There’s a lot of talk going around about the upcoming apocalypse on the monetary side of the restaurant industry. “Apocalypse” might be a little alarmist—that particular term is usually reserved for events like planets crashing into each other, mass human extinction or Donald Trump becoming President of the United States. But what is true is We in The Biz are going to have to change our mindset and financial models if we are gonna keep the doors open and our employees…..well….employed. Oh, and our customers coming back for more.

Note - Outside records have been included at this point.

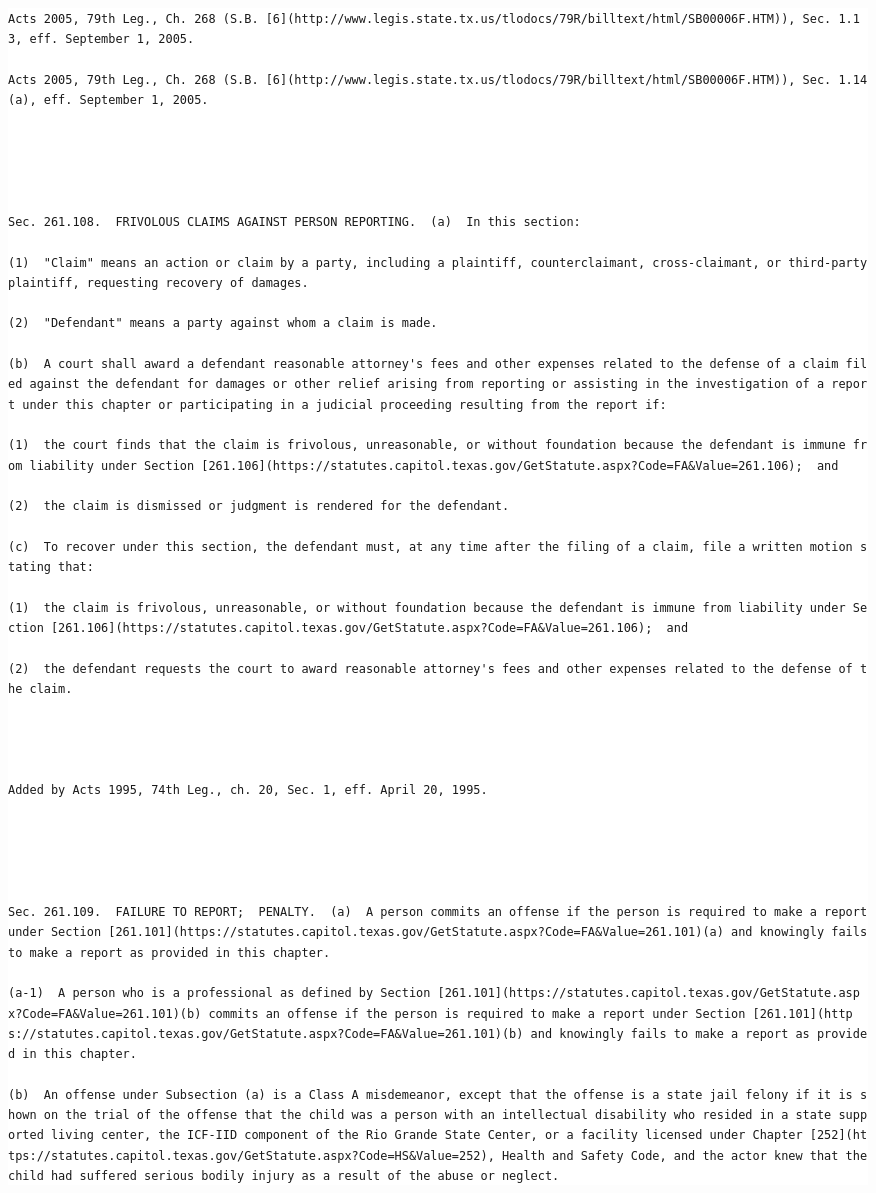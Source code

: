     Acts 2005, 79th Leg., Ch. 268 (S.B. [6](http://www.legis.state.tx.us/tlodocs/79R/billtext/html/SB00006F.HTM)), Sec. 1.13, eff. September 1, 2005.
    
    Acts 2005, 79th Leg., Ch. 268 (S.B. [6](http://www.legis.state.tx.us/tlodocs/79R/billtext/html/SB00006F.HTM)), Sec. 1.14(a), eff. September 1, 2005.
    
    
    
    
    
    Sec. 261.108.  FRIVOLOUS CLAIMS AGAINST PERSON REPORTING.  (a)  In this section:
    
    (1)  "Claim" means an action or claim by a party, including a plaintiff, counterclaimant, cross-claimant, or third-party plaintiff, requesting recovery of damages.
    
    (2)  "Defendant" means a party against whom a claim is made.
    
    (b)  A court shall award a defendant reasonable attorney's fees and other expenses related to the defense of a claim filed against the defendant for damages or other relief arising from reporting or assisting in the investigation of a report under this chapter or participating in a judicial proceeding resulting from the report if:
    
    (1)  the court finds that the claim is frivolous, unreasonable, or without foundation because the defendant is immune from liability under Section [261.106](https://statutes.capitol.texas.gov/GetStatute.aspx?Code=FA&Value=261.106);  and
    
    (2)  the claim is dismissed or judgment is rendered for the defendant.
    
    (c)  To recover under this section, the defendant must, at any time after the filing of a claim, file a written motion stating that:
    
    (1)  the claim is frivolous, unreasonable, or without foundation because the defendant is immune from liability under Section [261.106](https://statutes.capitol.texas.gov/GetStatute.aspx?Code=FA&Value=261.106);  and
    
    (2)  the defendant requests the court to award reasonable attorney's fees and other expenses related to the defense of the claim.
    
    
    
    
    Added by Acts 1995, 74th Leg., ch. 20, Sec. 1, eff. April 20, 1995.
    
    
    
    
    
    Sec. 261.109.  FAILURE TO REPORT;  PENALTY.  (a)  A person commits an offense if the person is required to make a report under Section [261.101](https://statutes.capitol.texas.gov/GetStatute.aspx?Code=FA&Value=261.101)(a) and knowingly fails to make a report as provided in this chapter.
    
    (a-1)  A person who is a professional as defined by Section [261.101](https://statutes.capitol.texas.gov/GetStatute.aspx?Code=FA&Value=261.101)(b) commits an offense if the person is required to make a report under Section [261.101](https://statutes.capitol.texas.gov/GetStatute.aspx?Code=FA&Value=261.101)(b) and knowingly fails to make a report as provided in this chapter.
    
    (b)  An offense under Subsection (a) is a Class A misdemeanor, except that the offense is a state jail felony if it is shown on the trial of the offense that the child was a person with an intellectual disability who resided in a state supported living center, the ICF-IID component of the Rio Grande State Center, or a facility licensed under Chapter [252](https://statutes.capitol.texas.gov/GetStatute.aspx?Code=HS&Value=252), Health and Safety Code, and the actor knew that the child had suffered serious bodily injury as a result of the abuse or neglect.
    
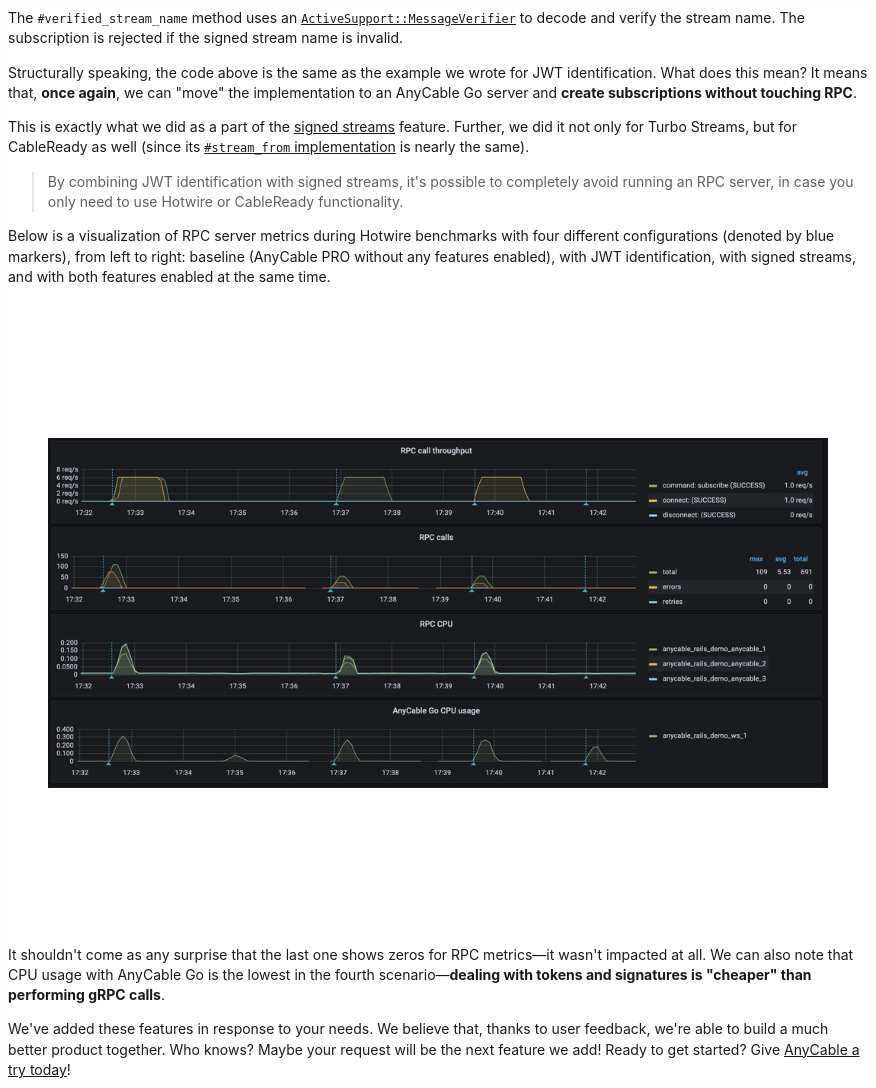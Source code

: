 The `#verified_stream_name` method uses an [`ActiveSupport::MessageVerifier`][message-verifier] to decode and verify the stream name. The subscription is rejected if the signed stream name is invalid.

Structurally speaking, the code above is the same as the example we wrote for JWT identification. What does this mean? It means that, **once again**, we can "move" the implementation to an AnyCable Go server and **create subscriptions without touching RPC**.

This is exactly what we did as a part of the [signed streams][signed-streams-docs] feature. Further, we did it not only for Turbo Streams, but for CableReady as well (since its [`#stream_from` implementation][cr-stream-from] is nearly the same).

> By combining JWT identification with signed streams, it's possible to completely avoid running an RPC server, in case you only need to use Hotwire or CableReady functionality.

Below is a visualization of RPC server metrics during Hotwire benchmarks with four different configurations (denoted by blue markers), from left to right: baseline (AnyCable PRO without any features enabled), with JWT identification, with signed streams, and with both features enabled at the same time.

<figure class="blog--figure">
  <img class="blog--media" title="AnyCable metrics when running with and without JWT and 'hot' streams" src="./grafana.png" width="1364" height="624">
</figure>

It shouldn't come as any surprise that the last one shows zeros for RPC metrics—it wasn't impacted at all. We can also note that CPU usage with AnyCable Go is the lowest in the fourth scenario—**dealing with tokens and signatures is "cheaper" than performing gRPC calls**.

<div class="divider"></div>

We've added these features in response to your needs. We believe that, thanks to user feedback, we're able to build a much better product together. Who knows? Maybe your request will be the next feature we add! Ready to get started? Give [AnyCable a try today](/)!

[pro]: https://anycable.io/#pro
[hotwire]: https://hotwired.dev
[sr]: https://docs.stimulusreflex.com
[cr]: https://cableready.stimulusreflex.com
[jwt-id-docs]: https://docs.anycable.io/anycable-go/jwt_identification
[signed-streams-docs]: https://docs.anycable.io/anycable-go/signed_streams
[frontendless-rails]: https://noti.st/palkan/eVl0xO/frontendless-rails-frontend
[cross-site-ws-hijack]: https://portswigger.net/web-security/websockets/cross-site-websocket-hijacking
[ac-identifiers]: https://api.rubyonrails.org/v6.1.4/classes/ActionCable/Connection/Identification/ClassMethods.html#method-i-identified_by
[reject-connection]: https://api.rubyonrails.org/classes/ActionCable/Connection/Authorization.html#method-i-reject_unauthorized_connection
[identifiers-serialization]: https://github.com/anycable/anycable-rails/blob/master/lib/anycable/rails/actioncable/connection/serializable_identification.rb
[JWT]: https://jwt.io
[anycable-rails-jwt]: https://github.com/anycable/anycable-rails-jwt
[anycable-client]: https://github.com/anycable/anycable-client
[turbo-rails]: https://github.com/hotwired/turbo-rails
[turbo-rails-channel]: https://github.com/hotwired/turbo-rails/blob/main/app/channels/turbo/streams_channel.rb
[turbo-cable-stream-source]: https://github.com/hotwired/turbo/blob/main/src/elements/stream_element.ts
[message-verifier]: https://api.rubyonrails.org/v6.1.4/classes/ActiveSupport/MessageVerifier.html
[cr-stream-from]: https://github.com/stimulusreflex/cable_ready/blob/master/app/channels/cable_ready/stream.rb
[anycable-client-refresh-tokens]: https://github.com/anycable/anycable-client#refreshing-authentication-tokens
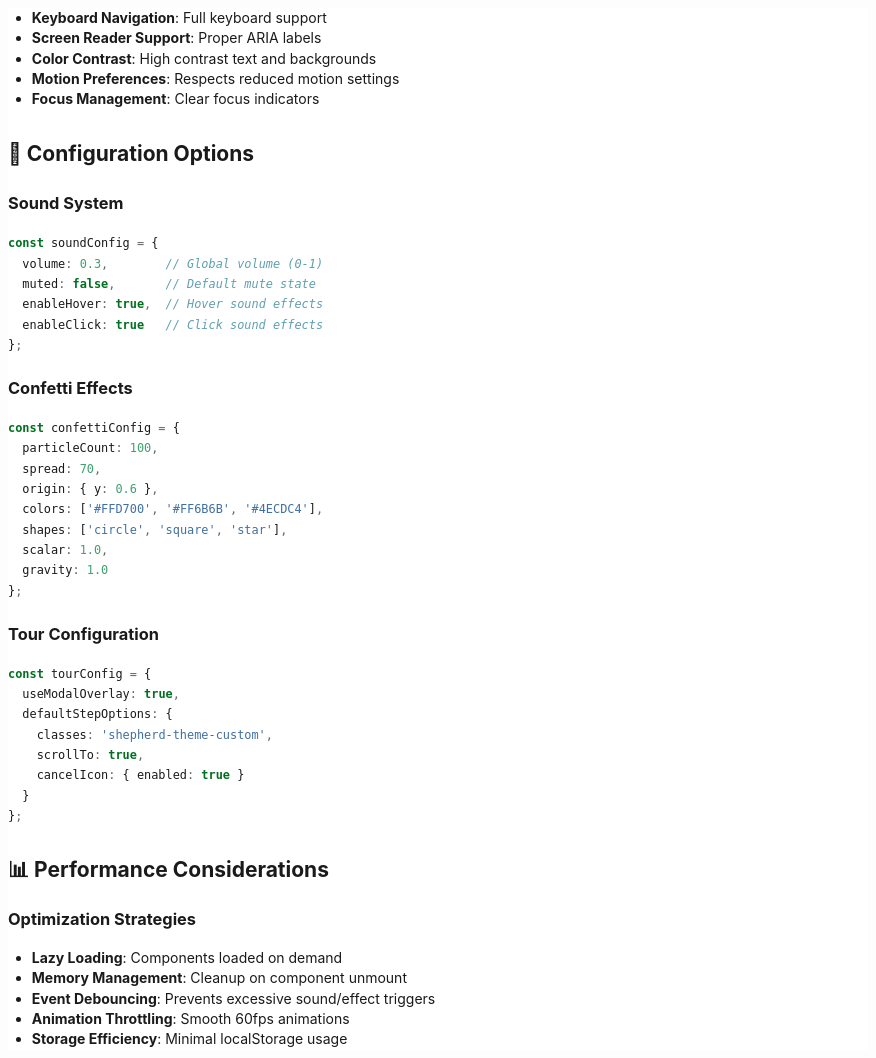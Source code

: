 - **Keyboard Navigation**: Full keyboard support
- **Screen Reader Support**: Proper ARIA labels
- **Color Contrast**: High contrast text and backgrounds
- **Motion Preferences**: Respects reduced motion settings
- **Focus Management**: Clear focus indicators

## 🔧 Configuration Options

### Sound System

```typescript
const soundConfig = {
  volume: 0.3,        // Global volume (0-1)
  muted: false,       // Default mute state
  enableHover: true,  // Hover sound effects
  enableClick: true   // Click sound effects
};
```

### Confetti Effects

```typescript
const confettiConfig = {
  particleCount: 100,
  spread: 70,
  origin: { y: 0.6 },
  colors: ['#FFD700', '#FF6B6B', '#4ECDC4'],
  shapes: ['circle', 'square', 'star'],
  scalar: 1.0,
  gravity: 1.0
};
```

### Tour Configuration

```typescript
const tourConfig = {
  useModalOverlay: true,
  defaultStepOptions: {
    classes: 'shepherd-theme-custom',
    scrollTo: true,
    cancelIcon: { enabled: true }
  }
};
```

## 📊 Performance Considerations

### Optimization Strategies

- **Lazy Loading**: Components loaded on demand
- **Memory Management**: Cleanup on component unmount
- **Event Debouncing**: Prevents excessive sound/effect triggers
- **Animation Throttling**: Smooth 60fps animations
- **Storage Efficiency**: Minimal localStorage usage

Let’s get something straight. The restaurant “apocalypse” has been going on for decades. When we are making money (if we are at all) we are making very little. We operate on the thinnest of razor thin margins and any change in our operating costs can put us right in the proverbial shitter. No joke. We in The Biz are vexed and scourged by all sorts of random financial burdens, each cut seeming like a slow death by torture when each small injury piled one upon another turns into something greater than the individual parts. Broken glassware, spoiled food, and random repairs—my favorite: fridge door gaskets. Those bastards break more often than you’d think!—are just a few examples. And everyone, from the city to ASCAP, has their hands out looking to grab what stray few extra bucks we might have left in our pockets.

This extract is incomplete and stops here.